Would not another way to get positive vega banks be to let vastly insolvent banks fail and let new entrants take market share and become "rich banks". Promoting a system where banks need to be worried about competition from new entrants seems like a better objective than just having strong banks which leads to the unholy union between government and banks which we see throughout the world.

Anonymous said...

Really interesting discussion about the global economy with Chris Martenson and GoldMoney's James Turk: http://djia.tv/james-turk/chris-martenson-and-james-turk-talk-about-europe-and-the-global-economy/

David Merkel said...
This comment has been removed by the author.
David Merkel said...

One drawback here is that the default option is held by the equity, which typically exercises the option when cash flow is insufficient to make the debt payments.

Cash flow for debt service can continue even as value is lost, and decrease the amount recoverable once default occurs. Another reason that recoveries are typically around 40% for senior unsecured. Of course, another reason is being subordinated to the bank debt.

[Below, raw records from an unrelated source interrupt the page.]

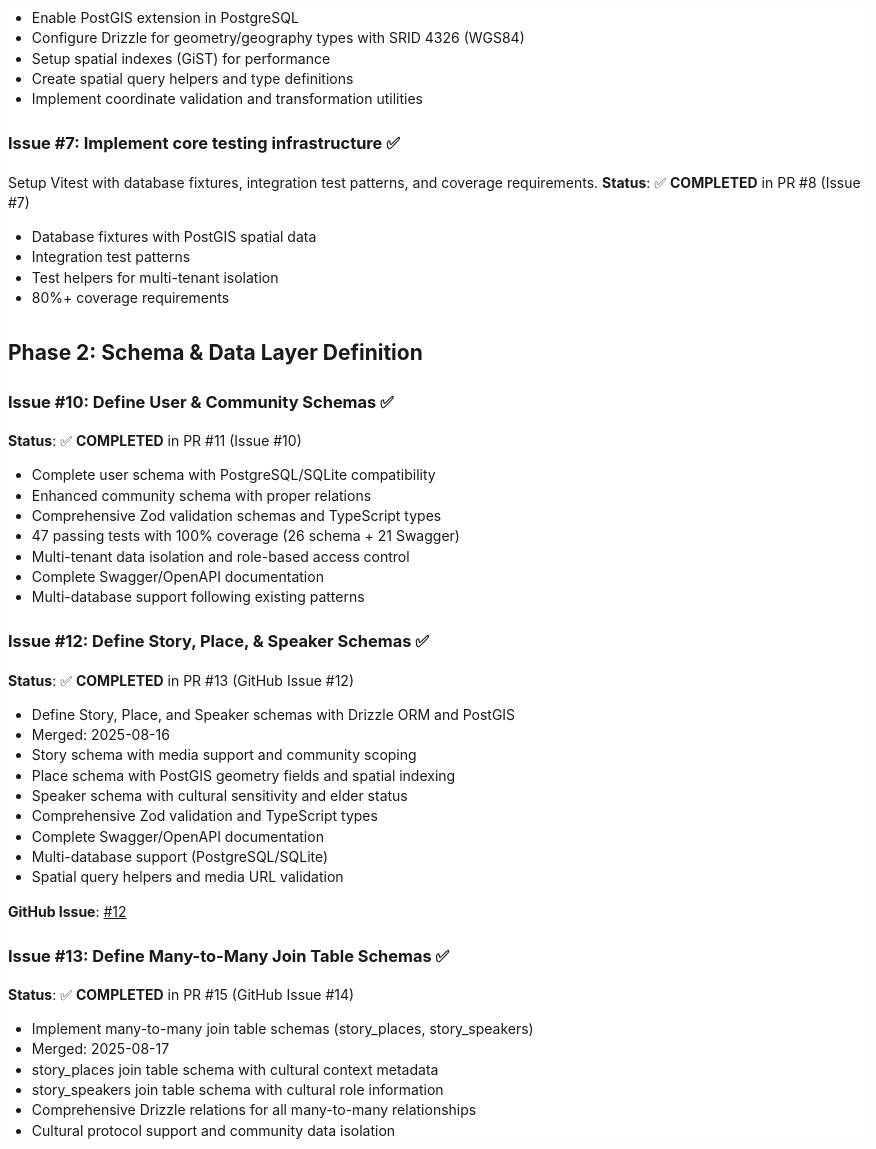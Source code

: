 - Enable PostGIS extension in PostgreSQL
- Configure Drizzle for geometry/geography types with SRID 4326 (WGS84)
- Setup spatial indexes (GiST) for performance
- Create spatial query helpers and type definitions
- Implement coordinate validation and transformation utilities

### **Issue #7: Implement core testing infrastructure ✅**

Setup Vitest with database fixtures, integration test patterns, and coverage requirements.
**Status**: ✅ **COMPLETED** in PR #8 (Issue #7)

- Database fixtures with PostGIS spatial data
- Integration test patterns
- Test helpers for multi-tenant isolation
- 80%+ coverage requirements

## **Phase 2: Schema & Data Layer Definition**

### **Issue #10: Define User & Community Schemas ✅**

**Status**: ✅ **COMPLETED** in PR #11 (Issue #10)

- Complete user schema with PostgreSQL/SQLite compatibility
- Enhanced community schema with proper relations
- Comprehensive Zod validation schemas and TypeScript types
- 47 passing tests with 100% coverage (26 schema + 21 Swagger)
- Multi-tenant data isolation and role-based access control
- Complete Swagger/OpenAPI documentation
- Multi-database support following existing patterns

### **Issue #12: Define Story, Place, & Speaker Schemas ✅**

**Status**: ✅ **COMPLETED** in PR #13 (GitHub Issue #12)

- Define Story, Place, and Speaker schemas with Drizzle ORM and PostGIS
- Merged: 2025-08-16
- Story schema with media support and community scoping
- Place schema with PostGIS geometry fields and spatial indexing
- Speaker schema with cultural sensitivity and elder status
- Comprehensive Zod validation and TypeScript types
- Complete Swagger/OpenAPI documentation
- Multi-database support (PostgreSQL/SQLite)
- Spatial query helpers and media URL validation

**GitHub Issue**: [#12](https://github.com/Terrastories/terrastories-api/issues/12)

### **Issue #13: Define Many-to-Many Join Table Schemas ✅**

**Status**: ✅ **COMPLETED** in PR #15 (GitHub Issue #14)

- Implement many-to-many join table schemas (story_places, story_speakers)
- Merged: 2025-08-17
- story_places join table schema with cultural context metadata
- story_speakers join table schema with cultural role information
- Comprehensive Drizzle relations for all many-to-many relationships
- Cultural protocol support and community data isolation
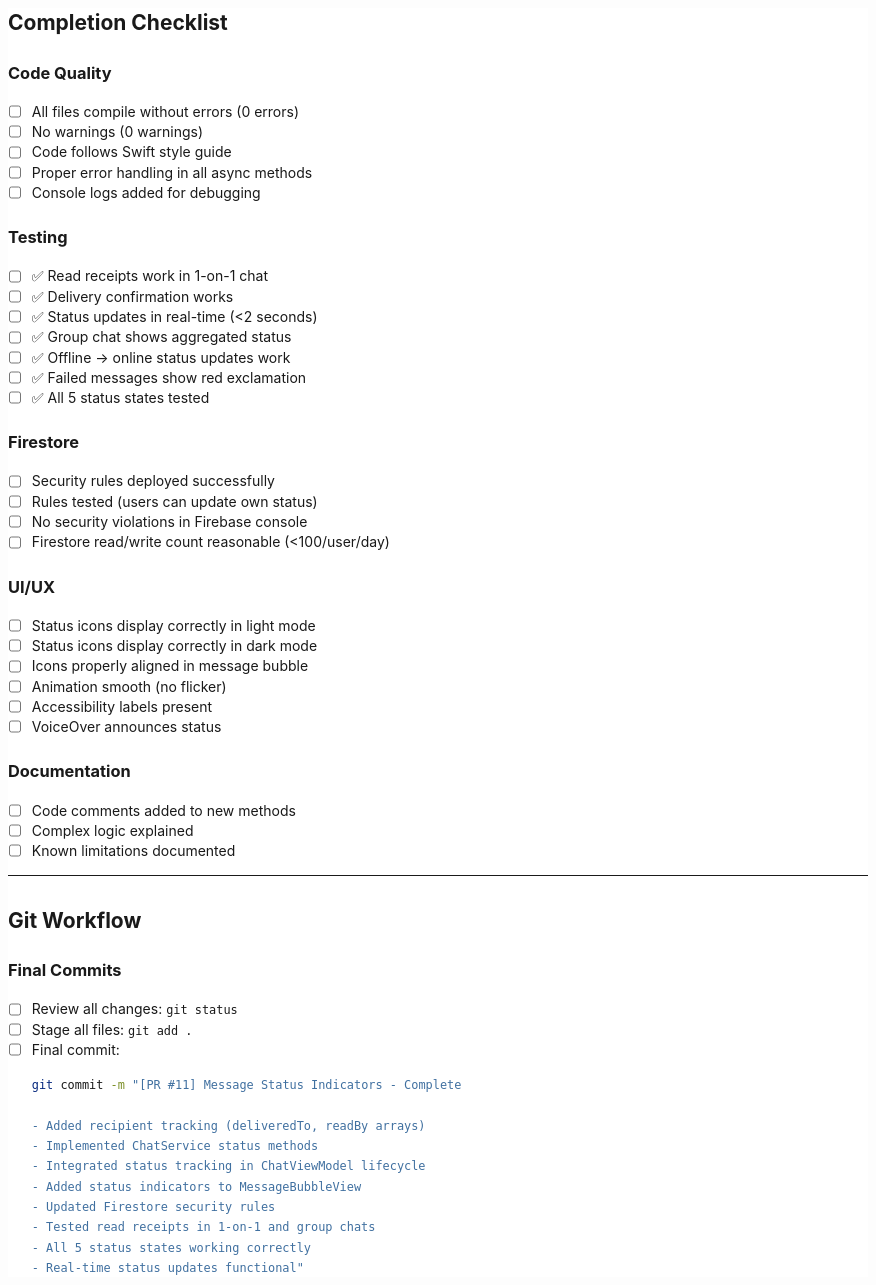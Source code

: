 
## Completion Checklist

### Code Quality
- [ ] All files compile without errors (0 errors)
- [ ] No warnings (0 warnings)
- [ ] Code follows Swift style guide
- [ ] Proper error handling in all async methods
- [ ] Console logs added for debugging

### Testing
- [ ] ✅ Read receipts work in 1-on-1 chat
- [ ] ✅ Delivery confirmation works
- [ ] ✅ Status updates in real-time (<2 seconds)
- [ ] ✅ Group chat shows aggregated status
- [ ] ✅ Offline → online status updates work
- [ ] ✅ Failed messages show red exclamation
- [ ] ✅ All 5 status states tested

### Firestore
- [ ] Security rules deployed successfully
- [ ] Rules tested (users can update own status)
- [ ] No security violations in Firebase console
- [ ] Firestore read/write count reasonable (<100/user/day)

### UI/UX
- [ ] Status icons display correctly in light mode
- [ ] Status icons display correctly in dark mode
- [ ] Icons properly aligned in message bubble
- [ ] Animation smooth (no flicker)
- [ ] Accessibility labels present
- [ ] VoiceOver announces status

### Documentation
- [ ] Code comments added to new methods
- [ ] Complex logic explained
- [ ] Known limitations documented

---

## Git Workflow

### Final Commits
- [ ] Review all changes: `git status`
- [ ] Stage all files: `git add .`
- [ ] Final commit:
  ```bash
  git commit -m "[PR #11] Message Status Indicators - Complete
  
  - Added recipient tracking (deliveredTo, readBy arrays)
  - Implemented ChatService status methods
  - Integrated status tracking in ChatViewModel lifecycle
  - Added status indicators to MessageBubbleView
  - Updated Firestore security rules
  - Tested read receipts in 1-on-1 and group chats
  - All 5 status states working correctly
  - Real-time status updates functional"
  ```
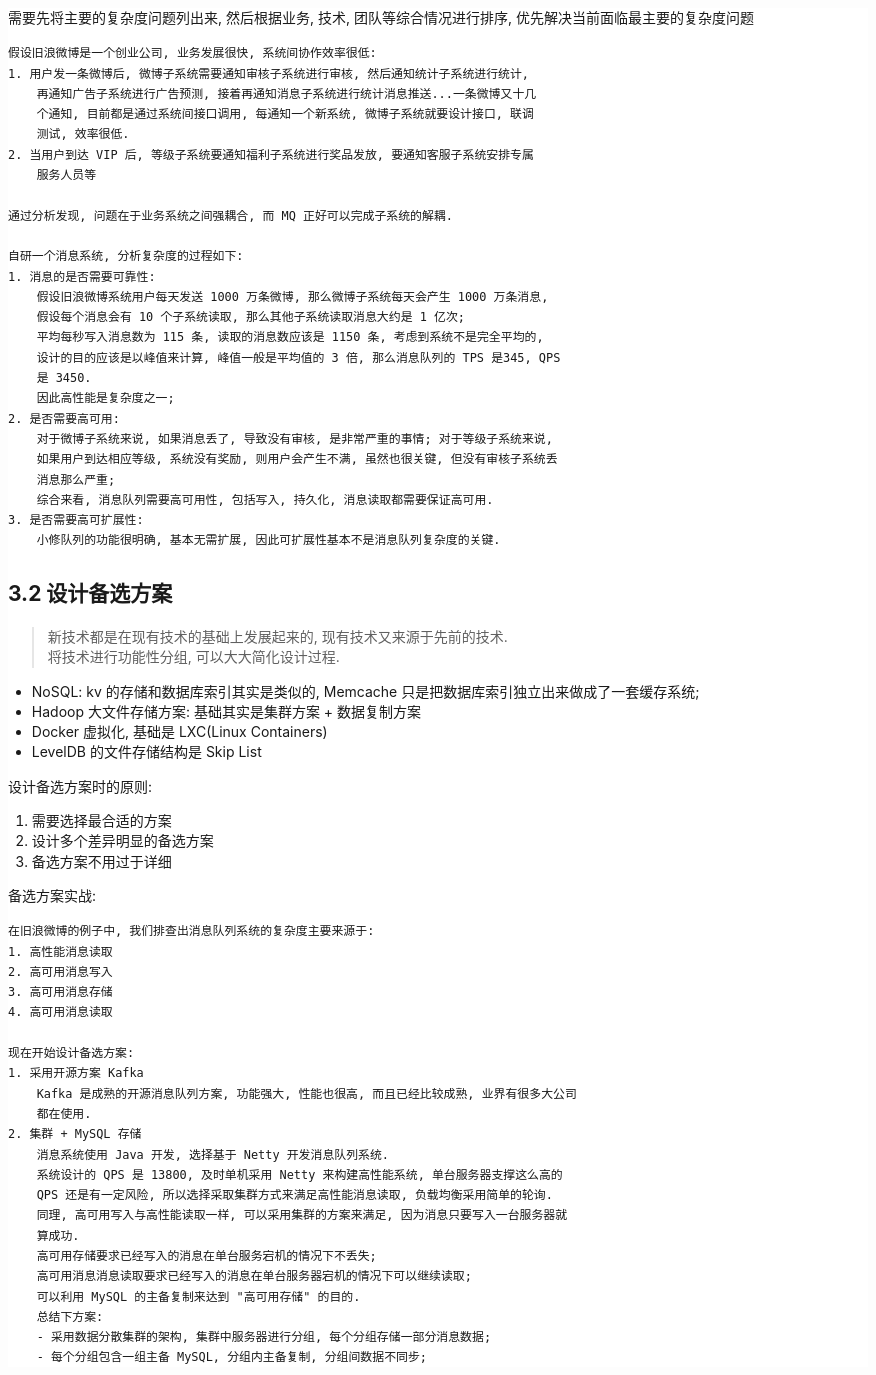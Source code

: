 需要先将主要的复杂度问题列出来, 然后根据业务, 技术, 团队等综合情况进行排序, 优先解决当前面临最主要的复杂度问题

    假设旧浪微博是一个创业公司, 业务发展很快, 系统间协作效率很低:
    1. 用户发一条微博后, 微博子系统需要通知审核子系统进行审核, 然后通知统计子系统进行统计,
        再通知广告子系统进行广告预测, 接着再通知消息子系统进行统计消息推送...一条微博又十几
        个通知, 目前都是通过系统间接口调用, 每通知一个新系统, 微博子系统就要设计接口, 联调
        测试, 效率很低.
    2. 当用户到达 VIP 后, 等级子系统要通知福利子系统进行奖品发放, 要通知客服子系统安排专属
        服务人员等
        
    通过分析发现, 问题在于业务系统之间强耦合, 而 MQ 正好可以完成子系统的解耦.
    
    自研一个消息系统, 分析复杂度的过程如下:
    1. 消息的是否需要可靠性:
        假设旧浪微博系统用户每天发送 1000 万条微博, 那么微博子系统每天会产生 1000 万条消息,
        假设每个消息会有 10 个子系统读取, 那么其他子系统读取消息大约是 1 亿次;
        平均每秒写入消息数为 115 条, 读取的消息数应该是 1150 条, 考虑到系统不是完全平均的, 
        设计的目的应该是以峰值来计算, 峰值一般是平均值的 3 倍, 那么消息队列的 TPS 是345, QPS
        是 3450.
        因此高性能是复杂度之一;
    2. 是否需要高可用:
        对于微博子系统来说, 如果消息丢了, 导致没有审核, 是非常严重的事情; 对于等级子系统来说,
        如果用户到达相应等级, 系统没有奖励, 则用户会产生不满, 虽然也很关键, 但没有审核子系统丢
        消息那么严重;
        综合来看, 消息队列需要高可用性, 包括写入, 持久化, 消息读取都需要保证高可用.
    3. 是否需要高可扩展性:
        小修队列的功能很明确, 基本无需扩展, 因此可扩展性基本不是消息队列复杂度的关键.
    
## 3.2 设计备选方案

> 新技术都是在现有技术的基础上发展起来的, 现有技术又来源于先前的技术.  
将技术进行功能性分组, 可以大大简化设计过程. 

- NoSQL: kv 的存储和数据库索引其实是类似的, Memcache 只是把数据库索引独立出来做成了一套缓存系统;
- Hadoop 大文件存储方案: 基础其实是集群方案 + 数据复制方案
- Docker 虚拟化, 基础是 LXC(Linux Containers)
- LevelDB 的文件存储结构是 Skip List

设计备选方案时的原则:
1. 需要选择最合适的方案
2. 设计多个差异明显的备选方案
3. 备选方案不用过于详细

备选方案实战:

    在旧浪微博的例子中, 我们排查出消息队列系统的复杂度主要来源于: 
    1. 高性能消息读取
    2. 高可用消息写入
    3. 高可用消息存储
    4. 高可用消息读取
    
    现在开始设计备选方案:
    1. 采用开源方案 Kafka
        Kafka 是成熟的开源消息队列方案, 功能强大, 性能也很高, 而且已经比较成熟, 业界有很多大公司
        都在使用.
    2. 集群 + MySQL 存储
        消息系统使用 Java 开发, 选择基于 Netty 开发消息队列系统.
        系统设计的 QPS 是 13800, 及时单机采用 Netty 来构建高性能系统, 单台服务器支撑这么高的 
        QPS 还是有一定风险, 所以选择采取集群方式来满足高性能消息读取, 负载均衡采用简单的轮询.
        同理, 高可用写入与高性能读取一样, 可以采用集群的方案来满足, 因为消息只要写入一台服务器就
        算成功.
        高可用存储要求已经写入的消息在单台服务宕机的情况下不丢失;
        高可用消息消息读取要求已经写入的消息在单台服务器宕机的情况下可以继续读取;
        可以利用 MySQL 的主备复制来达到 "高可用存储" 的目的.
        总结下方案:
        - 采用数据分散集群的架构, 集群中服务器进行分组, 每个分组存储一部分消息数据;
        - 每个分组包含一组主备 MySQL, 分组内主备复制, 分组间数据不同步;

Finally, a small couplet --

Banks with high vegas,
Loan as if in Vegas.

;)

TravisA said...

You make an important point about the contagion effect between asset classes. Distrust kills money velocity. That's why the Fed needs to counter it. There's really no barrier to the Fed targeting NGDP. They might not hit it exactly, but they should be able to get within a percent or so. The can *certainly* increase NGDP if they want to. If this Fed can't increase NGDP, fire Bernanke and hire the guy who is running Zimbabwe's central bank.

Anonymous said...

The house of cards will fall when the last debtor can no longer pay . . . and then we will see Mad Max in the Western World.

http://djia.tv/press-tv/whoops-why-everyone-owes-everyone-no-one-can-pay-by-john-lanchester-epilogue-12-05-2011/

Anonymous said...

This analysis of Falkenstein is probably wrong. What we might have is a problem identified decades ago by the great monetary economist, Hawtrey. This is 'credit deadlock' where pessimistic firms simply don't wish to borrow from banks. The problem lies not with banks being unwilling to lend, but firms unwilling to borrow.

Ken said...

I really like your idea of Batesian mimicry as an explanation for business cycles. Working in tech, I see it as prodominant in the "innovation" field -- mimics have crowded out real innovators by exhibiting the same or better quality signals to investors.

There's no danger of a bubble though since the money is not rushing to fund innovation. More like since investors still remember the dot com crash and are wary, the field is underinvested.